» **DIRECTIONS FOR THIS TASK**: The answer should be an exact repeat of the stretch of material below from the line containing "sobie z bestią." through the line containing "podpowiedziami dotyczącymi mechanik gry.".

» **INFORMATION GIVEN**:
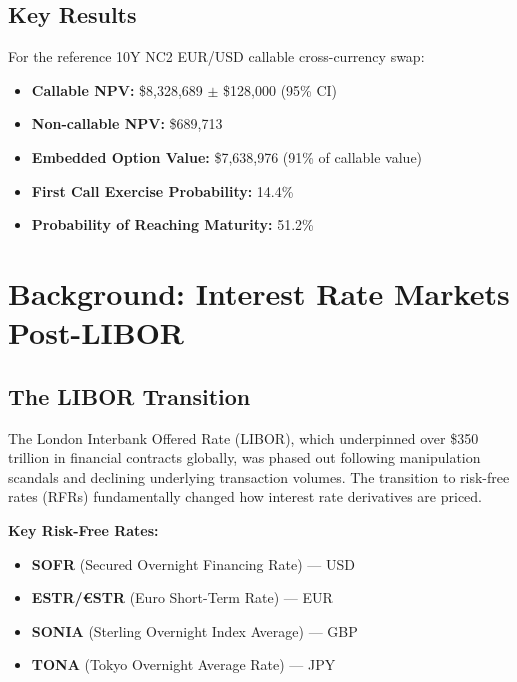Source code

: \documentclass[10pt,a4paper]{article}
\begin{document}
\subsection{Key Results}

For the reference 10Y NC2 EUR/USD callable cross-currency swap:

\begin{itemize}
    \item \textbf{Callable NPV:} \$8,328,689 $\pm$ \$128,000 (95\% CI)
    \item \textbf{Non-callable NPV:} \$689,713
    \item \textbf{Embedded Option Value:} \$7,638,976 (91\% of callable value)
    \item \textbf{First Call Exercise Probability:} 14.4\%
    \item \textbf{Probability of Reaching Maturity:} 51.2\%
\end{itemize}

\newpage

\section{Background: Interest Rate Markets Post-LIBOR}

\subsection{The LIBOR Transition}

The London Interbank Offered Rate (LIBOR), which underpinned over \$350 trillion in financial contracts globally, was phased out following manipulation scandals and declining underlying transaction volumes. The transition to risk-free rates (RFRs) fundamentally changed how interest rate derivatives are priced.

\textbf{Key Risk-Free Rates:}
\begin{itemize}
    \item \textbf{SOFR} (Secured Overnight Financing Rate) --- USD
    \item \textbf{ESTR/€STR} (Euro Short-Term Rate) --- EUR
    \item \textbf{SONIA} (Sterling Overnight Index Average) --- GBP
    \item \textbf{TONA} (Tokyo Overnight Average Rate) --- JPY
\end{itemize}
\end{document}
---
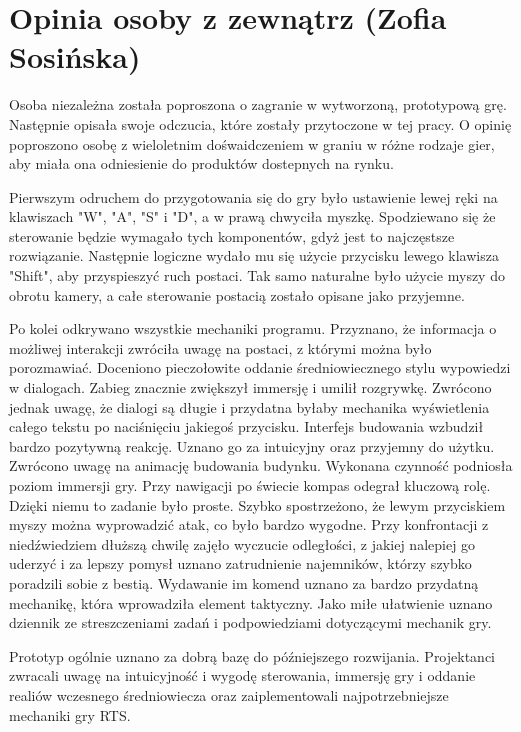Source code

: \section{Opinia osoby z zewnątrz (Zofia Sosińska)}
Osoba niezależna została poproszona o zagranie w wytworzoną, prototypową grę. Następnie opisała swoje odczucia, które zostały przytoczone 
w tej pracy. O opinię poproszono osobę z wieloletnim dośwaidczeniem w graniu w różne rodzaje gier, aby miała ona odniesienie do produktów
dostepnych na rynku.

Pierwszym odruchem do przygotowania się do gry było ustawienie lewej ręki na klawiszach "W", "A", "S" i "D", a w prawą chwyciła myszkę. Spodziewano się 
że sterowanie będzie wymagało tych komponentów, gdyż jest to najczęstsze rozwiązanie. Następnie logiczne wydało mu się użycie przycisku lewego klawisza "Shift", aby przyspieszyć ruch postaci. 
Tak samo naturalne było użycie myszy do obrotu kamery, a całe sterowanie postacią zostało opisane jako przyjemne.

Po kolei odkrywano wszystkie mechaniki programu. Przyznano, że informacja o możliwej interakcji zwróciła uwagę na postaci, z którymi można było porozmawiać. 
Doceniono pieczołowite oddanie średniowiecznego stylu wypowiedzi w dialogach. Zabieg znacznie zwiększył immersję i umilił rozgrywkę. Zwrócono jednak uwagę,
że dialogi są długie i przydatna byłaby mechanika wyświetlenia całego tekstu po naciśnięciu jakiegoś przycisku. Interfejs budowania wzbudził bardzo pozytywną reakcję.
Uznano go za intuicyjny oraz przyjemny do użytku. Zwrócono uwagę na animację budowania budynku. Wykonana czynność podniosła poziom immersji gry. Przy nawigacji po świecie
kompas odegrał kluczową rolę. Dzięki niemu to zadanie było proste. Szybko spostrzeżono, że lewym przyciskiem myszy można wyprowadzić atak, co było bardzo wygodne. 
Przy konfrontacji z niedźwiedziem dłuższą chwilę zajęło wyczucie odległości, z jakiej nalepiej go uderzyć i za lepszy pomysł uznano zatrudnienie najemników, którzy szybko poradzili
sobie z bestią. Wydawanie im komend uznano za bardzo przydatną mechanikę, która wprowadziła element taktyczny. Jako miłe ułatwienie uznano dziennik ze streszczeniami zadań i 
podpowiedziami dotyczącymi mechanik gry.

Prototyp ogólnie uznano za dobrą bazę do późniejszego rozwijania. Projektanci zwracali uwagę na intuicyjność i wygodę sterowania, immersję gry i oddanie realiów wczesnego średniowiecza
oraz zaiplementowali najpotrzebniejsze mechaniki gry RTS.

» **TASK ANSWER**:
sobie z bestią. Wydawanie im komend uznano za bardzo przydatną mechanikę, która wprowadziła element taktyczny. Jako miłe ułatwienie uznano dziennik ze streszczeniami zadań i 
podpowiedziami dotyczącymi mechanik gry.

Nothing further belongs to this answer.